### [TASK DESCRIPTION]
Whenever a line in the data contains "date", show that line.

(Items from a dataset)

=-=-=

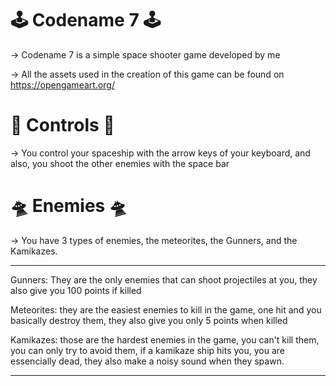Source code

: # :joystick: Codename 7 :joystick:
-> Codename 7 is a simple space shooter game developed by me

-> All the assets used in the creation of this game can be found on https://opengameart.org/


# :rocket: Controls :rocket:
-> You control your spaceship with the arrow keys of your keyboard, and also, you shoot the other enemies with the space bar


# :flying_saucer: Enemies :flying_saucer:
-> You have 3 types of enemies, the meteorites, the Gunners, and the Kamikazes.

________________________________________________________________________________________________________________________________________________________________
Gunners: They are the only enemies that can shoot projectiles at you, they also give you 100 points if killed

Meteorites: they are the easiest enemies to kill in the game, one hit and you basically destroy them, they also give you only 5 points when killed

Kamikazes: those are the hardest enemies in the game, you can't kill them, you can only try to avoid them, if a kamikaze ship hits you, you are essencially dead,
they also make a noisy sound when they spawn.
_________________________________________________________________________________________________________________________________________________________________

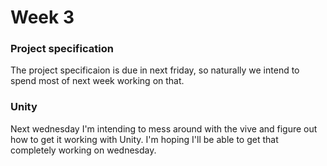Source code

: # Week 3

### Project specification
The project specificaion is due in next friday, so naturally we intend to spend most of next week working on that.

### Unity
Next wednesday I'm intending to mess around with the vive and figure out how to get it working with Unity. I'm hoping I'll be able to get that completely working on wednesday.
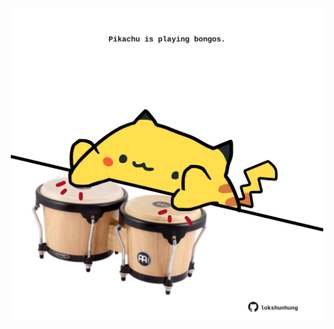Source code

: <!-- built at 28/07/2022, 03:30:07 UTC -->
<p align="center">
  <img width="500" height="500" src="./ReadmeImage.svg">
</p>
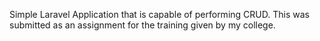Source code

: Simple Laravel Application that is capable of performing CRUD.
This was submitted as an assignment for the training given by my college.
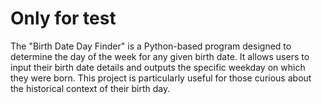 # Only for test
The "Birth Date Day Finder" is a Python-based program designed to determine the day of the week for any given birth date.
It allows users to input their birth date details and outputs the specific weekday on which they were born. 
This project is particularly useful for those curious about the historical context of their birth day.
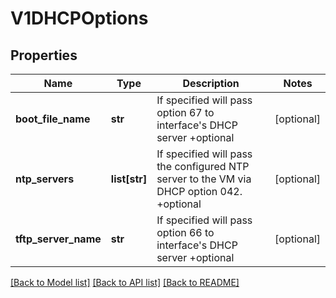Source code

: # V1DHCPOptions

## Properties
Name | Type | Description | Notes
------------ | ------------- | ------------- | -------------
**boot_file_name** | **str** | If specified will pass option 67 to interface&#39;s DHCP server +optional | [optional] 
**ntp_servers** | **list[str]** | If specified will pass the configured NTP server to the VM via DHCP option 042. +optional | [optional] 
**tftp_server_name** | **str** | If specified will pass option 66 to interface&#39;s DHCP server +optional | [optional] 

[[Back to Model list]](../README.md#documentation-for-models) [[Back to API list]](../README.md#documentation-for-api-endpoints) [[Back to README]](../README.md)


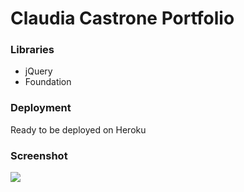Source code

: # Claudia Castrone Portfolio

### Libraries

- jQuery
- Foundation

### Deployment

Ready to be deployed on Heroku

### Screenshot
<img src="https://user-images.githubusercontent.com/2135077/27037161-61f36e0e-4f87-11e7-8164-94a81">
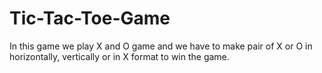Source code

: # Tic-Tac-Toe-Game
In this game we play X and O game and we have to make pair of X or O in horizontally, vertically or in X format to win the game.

=-=-=

### [RESPONSE]
The "Birth Date Day Finder" is a Python-based program designed to determine the day of the week for any given birth date.
It allows users to input their birth date details and outputs the specific weekday on which they were born. 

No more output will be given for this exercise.